Not long after, Yane, also an artist, attended the opening of Anne Wrinn’s exhibition at a Black-owned gallery. Given the newly minted national climate of overt racism and fear, the two conceived of an art exhibit to show solidarity and support for Black lives.

The First Unitarian Universalist Church of Richmond housed the first BLM RVA show at the request of nonmembers Wrinn and Yane. The church was an obvious choice because of its history of supporting the Black Lives Matter movement, which it had been doing since 2014 after the killing of Trayvon Martin. A BLM banner has hung for years from the church, despite numerous attempts to deface it, and the church runs a regular racial justice workshop, currently through Zoom, titled “Taking the Pledge,” to expose systemic racism.

Yane says that the planning of the 2021 BLM RVA show gained an even greater sense of urgency and meaningfulness considering the continuing killing of Black people.
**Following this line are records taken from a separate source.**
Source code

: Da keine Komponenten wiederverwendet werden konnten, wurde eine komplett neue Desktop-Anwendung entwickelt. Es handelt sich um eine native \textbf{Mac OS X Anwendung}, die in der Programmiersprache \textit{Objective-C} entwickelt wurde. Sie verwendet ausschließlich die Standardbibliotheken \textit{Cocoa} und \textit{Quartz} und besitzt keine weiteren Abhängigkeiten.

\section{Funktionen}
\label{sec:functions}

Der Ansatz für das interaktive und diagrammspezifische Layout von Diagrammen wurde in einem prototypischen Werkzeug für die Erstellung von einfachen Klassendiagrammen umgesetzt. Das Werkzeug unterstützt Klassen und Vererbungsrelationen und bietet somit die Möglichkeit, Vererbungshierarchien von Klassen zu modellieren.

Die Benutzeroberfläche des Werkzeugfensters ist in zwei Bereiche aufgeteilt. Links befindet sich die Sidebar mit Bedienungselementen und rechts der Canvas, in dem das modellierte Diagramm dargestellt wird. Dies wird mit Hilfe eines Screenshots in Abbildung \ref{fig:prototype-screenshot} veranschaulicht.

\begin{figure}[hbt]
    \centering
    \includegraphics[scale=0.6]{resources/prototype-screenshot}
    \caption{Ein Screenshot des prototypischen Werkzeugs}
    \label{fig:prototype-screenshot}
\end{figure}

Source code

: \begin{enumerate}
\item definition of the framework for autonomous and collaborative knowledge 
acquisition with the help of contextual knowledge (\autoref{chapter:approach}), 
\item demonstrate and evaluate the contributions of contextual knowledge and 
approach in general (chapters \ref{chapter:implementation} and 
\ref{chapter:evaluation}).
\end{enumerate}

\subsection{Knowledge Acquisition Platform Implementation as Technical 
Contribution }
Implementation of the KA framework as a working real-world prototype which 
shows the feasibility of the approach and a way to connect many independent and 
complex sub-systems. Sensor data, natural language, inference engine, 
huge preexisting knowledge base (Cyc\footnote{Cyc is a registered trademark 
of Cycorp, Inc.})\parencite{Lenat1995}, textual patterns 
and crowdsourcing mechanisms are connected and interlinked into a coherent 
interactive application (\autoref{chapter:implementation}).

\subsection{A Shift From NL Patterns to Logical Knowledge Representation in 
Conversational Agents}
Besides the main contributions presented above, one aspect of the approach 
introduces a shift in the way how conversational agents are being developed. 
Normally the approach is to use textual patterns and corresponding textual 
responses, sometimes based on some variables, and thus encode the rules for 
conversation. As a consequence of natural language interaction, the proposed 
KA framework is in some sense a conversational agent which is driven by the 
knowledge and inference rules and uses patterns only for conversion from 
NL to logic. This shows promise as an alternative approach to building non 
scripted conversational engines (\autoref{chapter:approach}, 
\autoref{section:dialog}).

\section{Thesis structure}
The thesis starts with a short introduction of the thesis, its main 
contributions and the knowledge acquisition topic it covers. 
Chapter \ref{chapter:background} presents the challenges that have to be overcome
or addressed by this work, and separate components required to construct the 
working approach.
“The heated controversy over the removal of white supremacist statues this year underscores the necessity of public art that tells a more balanced story,” she says. The online-only exhibition will feature 83 artists guest curated by Francis Thompson of Capital One and Emily Smith of 1708 Gallery. As in the past, all proceeds go directly to the artists, who are asked to make a donation to Black Lives Matter.

Co-organizer Shantell Lewis, an artist who specializes in mixed media collages on canvas, participated in the exhibitions in 2017 and 2018 and will again for the 2021 show.
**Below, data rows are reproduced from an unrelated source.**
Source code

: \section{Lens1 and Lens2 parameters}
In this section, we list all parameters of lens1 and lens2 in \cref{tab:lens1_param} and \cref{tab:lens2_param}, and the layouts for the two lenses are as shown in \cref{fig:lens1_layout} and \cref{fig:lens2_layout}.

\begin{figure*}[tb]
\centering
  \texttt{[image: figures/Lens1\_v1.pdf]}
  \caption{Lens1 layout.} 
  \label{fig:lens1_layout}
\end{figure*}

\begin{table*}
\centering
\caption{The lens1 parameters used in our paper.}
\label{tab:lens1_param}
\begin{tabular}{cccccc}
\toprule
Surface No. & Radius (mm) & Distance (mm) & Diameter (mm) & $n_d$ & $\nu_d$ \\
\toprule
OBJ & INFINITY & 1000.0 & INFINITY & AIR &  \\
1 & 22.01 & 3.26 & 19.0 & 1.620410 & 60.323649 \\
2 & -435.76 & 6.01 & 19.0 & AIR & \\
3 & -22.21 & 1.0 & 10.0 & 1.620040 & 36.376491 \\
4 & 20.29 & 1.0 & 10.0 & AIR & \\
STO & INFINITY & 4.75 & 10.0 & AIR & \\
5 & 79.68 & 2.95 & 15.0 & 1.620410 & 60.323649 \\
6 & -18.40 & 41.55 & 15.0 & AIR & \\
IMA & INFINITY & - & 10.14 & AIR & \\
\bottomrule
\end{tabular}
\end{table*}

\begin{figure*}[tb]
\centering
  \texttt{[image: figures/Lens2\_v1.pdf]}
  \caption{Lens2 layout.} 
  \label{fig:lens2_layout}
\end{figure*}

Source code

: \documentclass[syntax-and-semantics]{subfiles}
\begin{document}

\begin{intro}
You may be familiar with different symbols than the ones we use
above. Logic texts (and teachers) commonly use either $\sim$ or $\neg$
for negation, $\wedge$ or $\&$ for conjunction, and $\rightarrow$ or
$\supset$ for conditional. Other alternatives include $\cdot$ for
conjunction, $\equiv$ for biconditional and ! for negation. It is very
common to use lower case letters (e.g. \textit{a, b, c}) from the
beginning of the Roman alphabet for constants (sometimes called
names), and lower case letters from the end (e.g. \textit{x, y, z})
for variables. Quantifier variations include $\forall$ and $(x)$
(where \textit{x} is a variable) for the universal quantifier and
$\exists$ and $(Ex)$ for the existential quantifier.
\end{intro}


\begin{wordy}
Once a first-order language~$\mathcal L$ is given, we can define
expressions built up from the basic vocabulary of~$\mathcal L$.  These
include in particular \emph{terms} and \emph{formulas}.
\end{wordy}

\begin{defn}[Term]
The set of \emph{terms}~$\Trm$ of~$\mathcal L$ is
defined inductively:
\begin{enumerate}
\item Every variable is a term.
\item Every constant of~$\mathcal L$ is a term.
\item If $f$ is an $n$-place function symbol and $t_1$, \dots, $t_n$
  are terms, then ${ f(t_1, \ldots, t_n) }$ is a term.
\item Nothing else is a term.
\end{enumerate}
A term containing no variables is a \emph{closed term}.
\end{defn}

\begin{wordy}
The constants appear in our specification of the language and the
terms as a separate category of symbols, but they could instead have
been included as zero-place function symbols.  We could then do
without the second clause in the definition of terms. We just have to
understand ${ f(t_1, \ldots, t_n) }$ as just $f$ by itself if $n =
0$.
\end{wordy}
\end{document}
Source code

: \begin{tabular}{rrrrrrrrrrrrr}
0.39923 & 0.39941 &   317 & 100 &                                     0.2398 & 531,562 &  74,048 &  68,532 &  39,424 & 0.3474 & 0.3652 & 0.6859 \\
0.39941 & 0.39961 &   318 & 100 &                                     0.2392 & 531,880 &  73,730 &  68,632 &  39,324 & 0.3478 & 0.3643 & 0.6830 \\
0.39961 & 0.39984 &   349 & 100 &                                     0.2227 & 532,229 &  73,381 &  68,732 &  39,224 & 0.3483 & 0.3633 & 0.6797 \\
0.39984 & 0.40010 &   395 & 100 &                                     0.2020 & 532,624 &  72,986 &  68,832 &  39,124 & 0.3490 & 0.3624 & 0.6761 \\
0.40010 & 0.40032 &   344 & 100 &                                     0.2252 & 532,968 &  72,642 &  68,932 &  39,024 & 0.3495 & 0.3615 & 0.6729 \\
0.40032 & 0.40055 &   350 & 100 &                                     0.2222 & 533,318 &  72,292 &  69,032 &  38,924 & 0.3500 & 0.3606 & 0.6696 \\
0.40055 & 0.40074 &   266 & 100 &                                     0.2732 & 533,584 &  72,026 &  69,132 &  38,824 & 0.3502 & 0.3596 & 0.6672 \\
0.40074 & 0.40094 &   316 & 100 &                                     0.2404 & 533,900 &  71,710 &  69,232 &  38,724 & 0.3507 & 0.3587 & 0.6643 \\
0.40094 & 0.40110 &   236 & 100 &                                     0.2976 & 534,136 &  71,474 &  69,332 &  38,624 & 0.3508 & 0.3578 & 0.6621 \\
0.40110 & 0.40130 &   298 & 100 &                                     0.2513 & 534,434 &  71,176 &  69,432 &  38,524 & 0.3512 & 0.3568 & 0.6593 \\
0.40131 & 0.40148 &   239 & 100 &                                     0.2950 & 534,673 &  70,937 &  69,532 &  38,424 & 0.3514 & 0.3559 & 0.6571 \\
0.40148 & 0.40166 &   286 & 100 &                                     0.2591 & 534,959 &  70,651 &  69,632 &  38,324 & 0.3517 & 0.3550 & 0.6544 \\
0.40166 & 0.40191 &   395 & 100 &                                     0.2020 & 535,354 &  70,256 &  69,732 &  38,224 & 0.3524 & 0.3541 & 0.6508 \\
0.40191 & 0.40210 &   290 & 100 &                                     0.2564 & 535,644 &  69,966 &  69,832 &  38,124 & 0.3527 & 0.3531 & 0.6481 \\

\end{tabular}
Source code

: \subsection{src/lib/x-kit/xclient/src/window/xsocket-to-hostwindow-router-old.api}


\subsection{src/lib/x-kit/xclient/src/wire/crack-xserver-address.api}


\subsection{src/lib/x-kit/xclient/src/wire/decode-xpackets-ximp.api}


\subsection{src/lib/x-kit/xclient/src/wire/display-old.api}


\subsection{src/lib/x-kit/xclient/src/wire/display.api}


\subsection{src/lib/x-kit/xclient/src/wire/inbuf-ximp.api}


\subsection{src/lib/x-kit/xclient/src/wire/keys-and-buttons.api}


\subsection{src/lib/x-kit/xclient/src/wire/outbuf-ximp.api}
“As a country, we saw so much occur in 2020 relating to social injustice, voting and elections rights, health disparities, unity and historical moments such as the first Black women elected vice president,” Lewis says. She sees the show as providing artists the ability to heal and reflect on Black life in America as they see it, especially through the rash of events that 2020 brought. “This show couldn’t have come at a better time to reveal such reflections through artwork of different media and styles.”

The show opens Feb. 5, coinciding with Black History Month, with a First Friday Zoom opening with actress Daphne Maxwell Reid as host. Each artist who wishes to participate will have two minutes to discuss their work.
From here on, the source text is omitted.